[Source data]
########

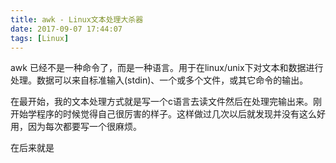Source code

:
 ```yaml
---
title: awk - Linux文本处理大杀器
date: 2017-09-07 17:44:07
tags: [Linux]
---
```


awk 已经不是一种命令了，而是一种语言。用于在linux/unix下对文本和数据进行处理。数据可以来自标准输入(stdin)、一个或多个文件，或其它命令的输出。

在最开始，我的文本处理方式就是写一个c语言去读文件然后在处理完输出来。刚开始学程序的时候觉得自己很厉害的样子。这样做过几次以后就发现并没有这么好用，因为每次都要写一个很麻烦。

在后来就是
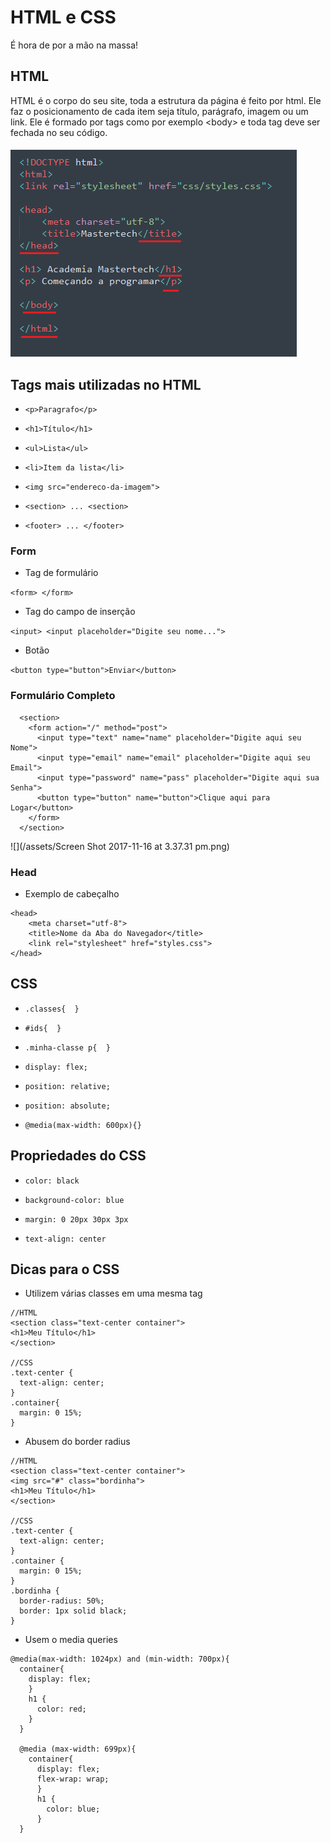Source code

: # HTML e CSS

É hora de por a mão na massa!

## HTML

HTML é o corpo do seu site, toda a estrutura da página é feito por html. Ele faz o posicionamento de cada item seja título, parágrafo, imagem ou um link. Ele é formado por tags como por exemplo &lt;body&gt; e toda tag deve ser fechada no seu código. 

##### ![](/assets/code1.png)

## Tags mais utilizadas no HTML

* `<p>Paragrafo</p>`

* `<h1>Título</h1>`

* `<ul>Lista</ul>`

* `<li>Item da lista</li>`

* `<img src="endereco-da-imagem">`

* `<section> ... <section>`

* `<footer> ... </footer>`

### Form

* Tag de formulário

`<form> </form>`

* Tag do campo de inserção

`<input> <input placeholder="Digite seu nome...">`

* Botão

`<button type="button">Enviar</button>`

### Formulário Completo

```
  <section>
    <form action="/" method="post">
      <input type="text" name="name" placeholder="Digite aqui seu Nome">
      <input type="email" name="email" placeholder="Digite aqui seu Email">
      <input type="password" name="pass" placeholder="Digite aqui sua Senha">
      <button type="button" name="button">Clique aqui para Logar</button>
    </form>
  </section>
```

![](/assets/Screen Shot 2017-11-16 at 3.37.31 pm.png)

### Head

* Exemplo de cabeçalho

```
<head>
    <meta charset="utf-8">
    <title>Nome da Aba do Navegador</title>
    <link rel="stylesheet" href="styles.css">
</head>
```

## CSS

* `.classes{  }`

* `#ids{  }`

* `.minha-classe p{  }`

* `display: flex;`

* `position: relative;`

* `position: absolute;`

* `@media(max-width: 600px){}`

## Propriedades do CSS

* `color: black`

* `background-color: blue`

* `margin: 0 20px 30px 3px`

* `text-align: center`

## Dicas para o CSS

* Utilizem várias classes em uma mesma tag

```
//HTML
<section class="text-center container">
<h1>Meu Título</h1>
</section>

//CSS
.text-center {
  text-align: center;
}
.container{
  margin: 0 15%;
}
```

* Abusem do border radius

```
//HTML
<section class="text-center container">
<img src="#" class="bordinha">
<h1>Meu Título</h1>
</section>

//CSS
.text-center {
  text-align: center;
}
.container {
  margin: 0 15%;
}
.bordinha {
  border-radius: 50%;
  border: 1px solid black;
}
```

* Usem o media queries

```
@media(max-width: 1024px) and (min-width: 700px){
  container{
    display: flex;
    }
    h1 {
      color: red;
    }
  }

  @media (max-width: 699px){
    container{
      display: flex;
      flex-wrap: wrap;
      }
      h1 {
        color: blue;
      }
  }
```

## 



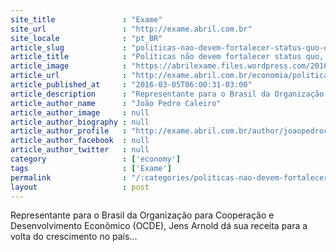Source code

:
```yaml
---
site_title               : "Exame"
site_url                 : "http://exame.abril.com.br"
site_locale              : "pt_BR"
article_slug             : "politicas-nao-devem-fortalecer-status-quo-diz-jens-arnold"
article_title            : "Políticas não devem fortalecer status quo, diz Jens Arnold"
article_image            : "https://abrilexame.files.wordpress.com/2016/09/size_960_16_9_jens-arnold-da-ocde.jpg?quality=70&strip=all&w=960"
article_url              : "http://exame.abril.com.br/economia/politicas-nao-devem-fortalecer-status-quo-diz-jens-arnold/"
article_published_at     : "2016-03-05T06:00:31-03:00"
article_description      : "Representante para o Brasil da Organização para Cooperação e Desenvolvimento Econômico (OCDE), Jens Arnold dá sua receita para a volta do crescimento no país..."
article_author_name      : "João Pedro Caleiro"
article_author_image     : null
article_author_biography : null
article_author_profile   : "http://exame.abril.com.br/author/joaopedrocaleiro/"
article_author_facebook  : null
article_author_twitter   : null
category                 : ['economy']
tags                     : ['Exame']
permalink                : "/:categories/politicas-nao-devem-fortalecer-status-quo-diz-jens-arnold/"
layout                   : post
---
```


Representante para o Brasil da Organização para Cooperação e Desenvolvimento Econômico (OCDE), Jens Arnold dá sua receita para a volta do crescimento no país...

########

_Work instruction_.
Scan the preceding records for lines with the word "section". Say how many there are and nothing else.

_Exercise output_.
7